» Dataset excerpts
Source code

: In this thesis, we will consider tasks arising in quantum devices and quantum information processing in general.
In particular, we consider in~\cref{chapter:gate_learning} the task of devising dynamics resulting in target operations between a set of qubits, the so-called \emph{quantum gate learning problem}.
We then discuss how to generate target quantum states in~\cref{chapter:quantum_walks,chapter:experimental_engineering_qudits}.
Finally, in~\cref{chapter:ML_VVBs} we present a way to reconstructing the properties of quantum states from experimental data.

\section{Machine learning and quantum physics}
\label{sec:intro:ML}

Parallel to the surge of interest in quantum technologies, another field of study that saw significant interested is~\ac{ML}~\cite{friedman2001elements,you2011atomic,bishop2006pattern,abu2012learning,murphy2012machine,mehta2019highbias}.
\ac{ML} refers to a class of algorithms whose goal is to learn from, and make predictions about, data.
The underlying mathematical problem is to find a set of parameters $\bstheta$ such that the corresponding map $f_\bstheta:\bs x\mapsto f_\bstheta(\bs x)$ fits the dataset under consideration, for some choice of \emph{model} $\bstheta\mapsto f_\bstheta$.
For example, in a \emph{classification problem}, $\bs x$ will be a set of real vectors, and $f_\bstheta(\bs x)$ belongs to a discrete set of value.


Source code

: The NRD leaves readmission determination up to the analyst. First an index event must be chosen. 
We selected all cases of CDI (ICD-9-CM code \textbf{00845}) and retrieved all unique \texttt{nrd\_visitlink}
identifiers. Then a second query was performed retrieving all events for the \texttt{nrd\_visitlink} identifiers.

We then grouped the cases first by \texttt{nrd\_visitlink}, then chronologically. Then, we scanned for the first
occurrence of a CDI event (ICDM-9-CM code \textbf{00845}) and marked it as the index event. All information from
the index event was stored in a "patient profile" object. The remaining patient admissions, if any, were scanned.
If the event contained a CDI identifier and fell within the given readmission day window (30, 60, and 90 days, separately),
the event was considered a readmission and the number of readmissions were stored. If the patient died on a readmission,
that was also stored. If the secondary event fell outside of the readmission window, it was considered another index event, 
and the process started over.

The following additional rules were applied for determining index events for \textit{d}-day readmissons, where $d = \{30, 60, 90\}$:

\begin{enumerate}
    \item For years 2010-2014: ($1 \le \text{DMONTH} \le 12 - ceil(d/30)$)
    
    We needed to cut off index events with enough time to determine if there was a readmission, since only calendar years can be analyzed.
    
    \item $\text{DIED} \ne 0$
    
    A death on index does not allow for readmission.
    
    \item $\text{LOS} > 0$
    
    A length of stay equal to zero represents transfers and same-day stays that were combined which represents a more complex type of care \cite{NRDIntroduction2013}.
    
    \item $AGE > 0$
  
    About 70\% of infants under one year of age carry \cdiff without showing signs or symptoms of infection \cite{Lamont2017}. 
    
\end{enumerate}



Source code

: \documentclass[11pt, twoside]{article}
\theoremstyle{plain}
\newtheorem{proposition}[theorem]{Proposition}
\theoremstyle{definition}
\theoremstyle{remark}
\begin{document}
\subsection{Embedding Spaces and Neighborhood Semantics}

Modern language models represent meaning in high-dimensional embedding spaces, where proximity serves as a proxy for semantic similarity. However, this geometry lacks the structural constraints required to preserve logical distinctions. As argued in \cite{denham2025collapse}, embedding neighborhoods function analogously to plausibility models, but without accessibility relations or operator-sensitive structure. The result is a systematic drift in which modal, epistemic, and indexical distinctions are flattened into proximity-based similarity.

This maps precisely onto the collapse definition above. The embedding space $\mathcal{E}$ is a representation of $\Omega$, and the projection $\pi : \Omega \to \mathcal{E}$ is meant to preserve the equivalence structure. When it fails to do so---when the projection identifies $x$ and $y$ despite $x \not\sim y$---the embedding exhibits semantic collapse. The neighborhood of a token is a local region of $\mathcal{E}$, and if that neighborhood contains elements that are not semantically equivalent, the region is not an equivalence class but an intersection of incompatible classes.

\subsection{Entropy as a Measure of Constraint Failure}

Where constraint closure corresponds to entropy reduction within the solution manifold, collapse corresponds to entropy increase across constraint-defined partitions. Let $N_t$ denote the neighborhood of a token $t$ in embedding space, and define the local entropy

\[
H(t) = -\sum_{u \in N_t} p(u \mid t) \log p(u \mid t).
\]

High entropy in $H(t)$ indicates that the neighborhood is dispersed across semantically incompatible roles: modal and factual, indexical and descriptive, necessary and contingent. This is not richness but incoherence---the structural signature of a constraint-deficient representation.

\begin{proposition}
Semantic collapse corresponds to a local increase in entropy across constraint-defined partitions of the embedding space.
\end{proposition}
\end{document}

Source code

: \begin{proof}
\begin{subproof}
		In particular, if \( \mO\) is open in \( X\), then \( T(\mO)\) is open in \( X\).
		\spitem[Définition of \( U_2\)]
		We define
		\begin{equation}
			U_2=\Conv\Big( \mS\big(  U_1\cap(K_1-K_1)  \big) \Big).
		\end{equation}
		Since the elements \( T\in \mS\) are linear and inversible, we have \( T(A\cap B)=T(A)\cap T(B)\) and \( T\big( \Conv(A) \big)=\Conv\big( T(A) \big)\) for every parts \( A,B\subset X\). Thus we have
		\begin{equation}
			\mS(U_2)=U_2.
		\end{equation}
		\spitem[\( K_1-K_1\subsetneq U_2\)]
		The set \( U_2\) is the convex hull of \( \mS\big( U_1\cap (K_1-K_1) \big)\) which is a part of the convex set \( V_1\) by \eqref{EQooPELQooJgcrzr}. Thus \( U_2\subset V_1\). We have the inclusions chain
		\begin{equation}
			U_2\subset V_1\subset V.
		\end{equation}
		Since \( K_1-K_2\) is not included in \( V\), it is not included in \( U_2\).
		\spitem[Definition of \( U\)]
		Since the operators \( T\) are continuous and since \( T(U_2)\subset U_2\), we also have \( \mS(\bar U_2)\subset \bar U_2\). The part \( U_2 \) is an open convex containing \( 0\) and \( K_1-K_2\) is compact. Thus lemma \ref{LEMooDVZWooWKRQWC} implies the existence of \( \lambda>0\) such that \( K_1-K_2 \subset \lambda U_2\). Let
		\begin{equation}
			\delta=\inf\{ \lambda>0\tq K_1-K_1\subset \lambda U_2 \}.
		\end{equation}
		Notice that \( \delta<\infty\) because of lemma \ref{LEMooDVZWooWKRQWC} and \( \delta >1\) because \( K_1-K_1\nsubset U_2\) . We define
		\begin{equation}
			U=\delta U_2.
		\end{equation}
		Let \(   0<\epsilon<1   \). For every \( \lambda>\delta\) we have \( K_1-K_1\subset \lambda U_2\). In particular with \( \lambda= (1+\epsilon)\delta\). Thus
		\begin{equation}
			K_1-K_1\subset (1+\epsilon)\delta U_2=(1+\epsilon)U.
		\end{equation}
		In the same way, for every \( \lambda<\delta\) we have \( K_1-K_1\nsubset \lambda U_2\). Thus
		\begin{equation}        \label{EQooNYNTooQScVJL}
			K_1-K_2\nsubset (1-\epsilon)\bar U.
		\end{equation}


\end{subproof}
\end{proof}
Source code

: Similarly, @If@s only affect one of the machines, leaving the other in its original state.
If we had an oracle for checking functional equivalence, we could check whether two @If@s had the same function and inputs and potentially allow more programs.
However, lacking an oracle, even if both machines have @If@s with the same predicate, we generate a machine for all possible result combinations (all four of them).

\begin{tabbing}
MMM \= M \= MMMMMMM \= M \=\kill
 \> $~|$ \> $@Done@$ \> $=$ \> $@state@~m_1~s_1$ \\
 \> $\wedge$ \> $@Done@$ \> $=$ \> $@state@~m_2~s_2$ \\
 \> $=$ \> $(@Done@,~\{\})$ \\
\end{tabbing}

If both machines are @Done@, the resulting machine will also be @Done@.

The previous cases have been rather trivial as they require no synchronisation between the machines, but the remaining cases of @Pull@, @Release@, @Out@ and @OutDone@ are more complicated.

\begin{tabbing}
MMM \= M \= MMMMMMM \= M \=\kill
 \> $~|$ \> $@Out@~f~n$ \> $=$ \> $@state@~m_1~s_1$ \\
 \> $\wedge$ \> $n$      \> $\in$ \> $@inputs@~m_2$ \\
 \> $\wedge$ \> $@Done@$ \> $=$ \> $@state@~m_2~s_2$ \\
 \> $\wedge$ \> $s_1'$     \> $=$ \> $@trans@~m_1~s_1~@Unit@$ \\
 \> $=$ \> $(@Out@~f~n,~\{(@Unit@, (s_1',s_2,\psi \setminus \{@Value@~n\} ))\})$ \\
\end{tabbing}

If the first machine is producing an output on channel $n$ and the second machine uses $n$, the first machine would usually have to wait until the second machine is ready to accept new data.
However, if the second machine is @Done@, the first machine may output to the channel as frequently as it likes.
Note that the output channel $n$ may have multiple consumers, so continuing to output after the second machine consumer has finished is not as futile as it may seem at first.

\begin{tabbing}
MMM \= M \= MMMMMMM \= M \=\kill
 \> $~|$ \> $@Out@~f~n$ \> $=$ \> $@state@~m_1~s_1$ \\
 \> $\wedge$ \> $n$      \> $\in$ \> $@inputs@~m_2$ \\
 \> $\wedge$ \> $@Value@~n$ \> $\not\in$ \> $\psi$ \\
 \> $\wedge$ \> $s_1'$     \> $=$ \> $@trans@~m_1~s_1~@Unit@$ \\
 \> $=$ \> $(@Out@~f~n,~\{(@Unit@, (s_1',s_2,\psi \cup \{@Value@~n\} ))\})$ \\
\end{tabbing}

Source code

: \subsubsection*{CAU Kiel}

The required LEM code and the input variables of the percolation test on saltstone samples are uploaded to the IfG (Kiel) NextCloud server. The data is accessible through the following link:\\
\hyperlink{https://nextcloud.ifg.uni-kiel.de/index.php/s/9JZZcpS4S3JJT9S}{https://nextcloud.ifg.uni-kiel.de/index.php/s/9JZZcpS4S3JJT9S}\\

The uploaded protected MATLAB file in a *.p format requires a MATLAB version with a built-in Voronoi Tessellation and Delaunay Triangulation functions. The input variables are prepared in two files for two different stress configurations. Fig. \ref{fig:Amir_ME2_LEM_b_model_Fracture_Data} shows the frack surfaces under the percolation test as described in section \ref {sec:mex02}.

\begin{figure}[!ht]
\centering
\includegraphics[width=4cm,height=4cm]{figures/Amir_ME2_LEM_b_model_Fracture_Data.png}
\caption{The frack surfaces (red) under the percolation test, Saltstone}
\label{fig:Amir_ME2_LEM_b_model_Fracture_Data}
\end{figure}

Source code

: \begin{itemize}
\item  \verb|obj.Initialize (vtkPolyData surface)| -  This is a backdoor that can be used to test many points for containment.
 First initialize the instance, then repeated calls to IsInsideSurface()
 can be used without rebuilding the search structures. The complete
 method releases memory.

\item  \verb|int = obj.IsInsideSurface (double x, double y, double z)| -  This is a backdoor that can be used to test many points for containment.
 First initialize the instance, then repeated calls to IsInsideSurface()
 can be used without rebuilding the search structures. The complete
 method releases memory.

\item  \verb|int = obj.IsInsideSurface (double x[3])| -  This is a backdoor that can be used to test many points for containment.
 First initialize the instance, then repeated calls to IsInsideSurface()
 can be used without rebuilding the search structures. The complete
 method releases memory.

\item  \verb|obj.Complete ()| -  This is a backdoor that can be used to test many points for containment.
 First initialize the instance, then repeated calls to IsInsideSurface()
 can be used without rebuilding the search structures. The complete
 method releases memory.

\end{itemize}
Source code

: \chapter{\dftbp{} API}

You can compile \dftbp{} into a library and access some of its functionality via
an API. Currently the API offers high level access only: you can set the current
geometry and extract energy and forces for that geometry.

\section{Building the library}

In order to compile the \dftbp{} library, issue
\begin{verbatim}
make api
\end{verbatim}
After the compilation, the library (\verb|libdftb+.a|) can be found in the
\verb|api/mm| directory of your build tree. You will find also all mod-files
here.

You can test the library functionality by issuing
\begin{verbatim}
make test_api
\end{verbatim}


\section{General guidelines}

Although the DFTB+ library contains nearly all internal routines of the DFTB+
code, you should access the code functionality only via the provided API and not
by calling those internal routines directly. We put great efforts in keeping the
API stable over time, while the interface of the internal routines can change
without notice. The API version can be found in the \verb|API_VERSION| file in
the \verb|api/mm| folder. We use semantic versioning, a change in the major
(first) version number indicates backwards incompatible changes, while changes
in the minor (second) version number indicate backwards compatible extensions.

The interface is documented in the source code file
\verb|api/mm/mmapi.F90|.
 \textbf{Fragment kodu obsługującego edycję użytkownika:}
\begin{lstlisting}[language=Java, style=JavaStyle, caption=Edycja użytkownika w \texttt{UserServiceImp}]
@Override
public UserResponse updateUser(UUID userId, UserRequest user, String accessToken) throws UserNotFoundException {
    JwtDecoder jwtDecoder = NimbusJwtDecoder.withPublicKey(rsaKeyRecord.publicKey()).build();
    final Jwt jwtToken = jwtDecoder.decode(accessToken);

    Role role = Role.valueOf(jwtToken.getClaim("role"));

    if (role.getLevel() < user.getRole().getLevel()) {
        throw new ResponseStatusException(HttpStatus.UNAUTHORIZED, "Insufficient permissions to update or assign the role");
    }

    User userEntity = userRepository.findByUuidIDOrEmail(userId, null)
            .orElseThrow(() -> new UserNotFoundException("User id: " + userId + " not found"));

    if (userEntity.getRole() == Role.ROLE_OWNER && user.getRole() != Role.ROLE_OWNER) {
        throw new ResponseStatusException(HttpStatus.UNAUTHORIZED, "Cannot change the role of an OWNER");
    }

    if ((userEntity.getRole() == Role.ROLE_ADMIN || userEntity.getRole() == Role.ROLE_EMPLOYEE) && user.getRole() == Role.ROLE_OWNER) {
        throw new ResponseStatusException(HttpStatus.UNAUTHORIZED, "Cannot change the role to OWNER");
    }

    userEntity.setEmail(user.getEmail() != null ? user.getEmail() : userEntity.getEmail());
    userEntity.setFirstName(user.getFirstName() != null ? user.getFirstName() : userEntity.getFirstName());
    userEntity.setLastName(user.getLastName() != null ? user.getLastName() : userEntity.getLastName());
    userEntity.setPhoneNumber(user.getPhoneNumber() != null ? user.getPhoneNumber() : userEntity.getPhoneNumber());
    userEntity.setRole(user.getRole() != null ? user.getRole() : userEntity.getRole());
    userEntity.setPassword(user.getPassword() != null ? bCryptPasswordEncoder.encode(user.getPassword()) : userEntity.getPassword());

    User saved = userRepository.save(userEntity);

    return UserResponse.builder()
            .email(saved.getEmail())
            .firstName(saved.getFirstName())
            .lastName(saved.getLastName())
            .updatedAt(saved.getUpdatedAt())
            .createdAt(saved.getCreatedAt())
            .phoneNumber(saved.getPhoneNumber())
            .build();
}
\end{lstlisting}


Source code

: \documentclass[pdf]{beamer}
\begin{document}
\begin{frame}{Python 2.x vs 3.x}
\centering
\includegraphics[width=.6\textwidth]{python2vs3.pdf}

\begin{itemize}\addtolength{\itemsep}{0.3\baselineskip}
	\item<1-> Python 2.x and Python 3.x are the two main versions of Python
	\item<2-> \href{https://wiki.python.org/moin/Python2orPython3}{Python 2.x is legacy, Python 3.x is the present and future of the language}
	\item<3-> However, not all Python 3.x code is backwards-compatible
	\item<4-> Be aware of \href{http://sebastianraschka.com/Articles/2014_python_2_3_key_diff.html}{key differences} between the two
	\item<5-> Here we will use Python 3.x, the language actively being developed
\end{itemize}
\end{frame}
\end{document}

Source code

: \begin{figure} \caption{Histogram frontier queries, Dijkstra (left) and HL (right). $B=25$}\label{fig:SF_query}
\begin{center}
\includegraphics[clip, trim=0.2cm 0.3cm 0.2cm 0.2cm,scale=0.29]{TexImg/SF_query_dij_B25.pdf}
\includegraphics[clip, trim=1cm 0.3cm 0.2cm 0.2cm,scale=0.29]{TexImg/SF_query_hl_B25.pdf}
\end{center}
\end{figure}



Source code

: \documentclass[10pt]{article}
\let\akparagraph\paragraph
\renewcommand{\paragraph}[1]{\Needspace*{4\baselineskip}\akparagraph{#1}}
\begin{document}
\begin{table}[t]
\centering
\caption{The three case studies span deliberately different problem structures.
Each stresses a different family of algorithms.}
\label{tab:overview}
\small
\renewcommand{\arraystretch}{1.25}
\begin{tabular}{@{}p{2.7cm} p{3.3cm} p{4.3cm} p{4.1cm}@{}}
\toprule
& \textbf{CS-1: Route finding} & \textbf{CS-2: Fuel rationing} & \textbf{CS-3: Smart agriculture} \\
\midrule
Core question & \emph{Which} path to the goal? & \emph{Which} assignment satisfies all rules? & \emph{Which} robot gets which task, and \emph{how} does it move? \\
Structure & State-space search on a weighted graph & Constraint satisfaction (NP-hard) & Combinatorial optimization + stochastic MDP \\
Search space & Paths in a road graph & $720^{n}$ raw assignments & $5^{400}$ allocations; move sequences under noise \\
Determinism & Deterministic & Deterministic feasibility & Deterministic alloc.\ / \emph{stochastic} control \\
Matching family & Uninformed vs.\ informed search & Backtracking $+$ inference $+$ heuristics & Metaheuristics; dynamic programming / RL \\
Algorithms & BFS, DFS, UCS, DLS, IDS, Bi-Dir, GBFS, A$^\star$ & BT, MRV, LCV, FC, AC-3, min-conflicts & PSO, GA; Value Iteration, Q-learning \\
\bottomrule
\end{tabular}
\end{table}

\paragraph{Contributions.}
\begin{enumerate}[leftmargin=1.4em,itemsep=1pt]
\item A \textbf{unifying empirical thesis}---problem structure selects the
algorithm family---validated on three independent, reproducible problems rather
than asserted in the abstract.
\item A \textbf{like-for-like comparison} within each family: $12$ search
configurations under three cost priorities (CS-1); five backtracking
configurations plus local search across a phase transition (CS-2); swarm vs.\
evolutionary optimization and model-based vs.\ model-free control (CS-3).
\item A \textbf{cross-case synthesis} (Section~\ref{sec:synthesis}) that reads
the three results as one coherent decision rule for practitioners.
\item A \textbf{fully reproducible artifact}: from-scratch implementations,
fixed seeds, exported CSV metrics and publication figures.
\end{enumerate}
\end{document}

» Task directions
Set down exactly the lines of the data above, beginning with the line that has "learning and quantum" and ending with the line that has "If the event", and no others.

» Response area
\section{Machine learning and quantum physics}
\label{sec:intro:ML}

Parallel to the surge of interest in quantum technologies, another field of study that saw significant interested is~\ac{ML}~\cite{friedman2001elements,you2011atomic,bishop2006pattern,abu2012learning,murphy2012machine,mehta2019highbias}.
\ac{ML} refers to a class of algorithms whose goal is to learn from, and make predictions about, data.
The underlying mathematical problem is to find a set of parameters $\bstheta$ such that the corresponding map $f_\bstheta:\bs x\mapsto f_\bstheta(\bs x)$ fits the dataset under consideration, for some choice of \emph{model} $\bstheta\mapsto f_\bstheta$.
For example, in a \emph{classification problem}, $\bs x$ will be a set of real vectors, and $f_\bstheta(\bs x)$ belongs to a discrete set of value.


Source code

: The NRD leaves readmission determination up to the analyst. First an index event must be chosen. 
We selected all cases of CDI (ICD-9-CM code \textbf{00845}) and retrieved all unique \texttt{nrd\_visitlink}
identifiers. Then a second query was performed retrieving all events for the \texttt{nrd\_visitlink} identifiers.

We then grouped the cases first by \texttt{nrd\_visitlink}, then chronologically. Then, we scanned for the first
occurrence of a CDI event (ICDM-9-CM code \textbf{00845}) and marked it as the index event. All information from
the index event was stored in a "patient profile" object. The remaining patient admissions, if any, were scanned.
If the event contained a CDI identifier and fell within the given readmission day window (30, 60, and 90 days, separately),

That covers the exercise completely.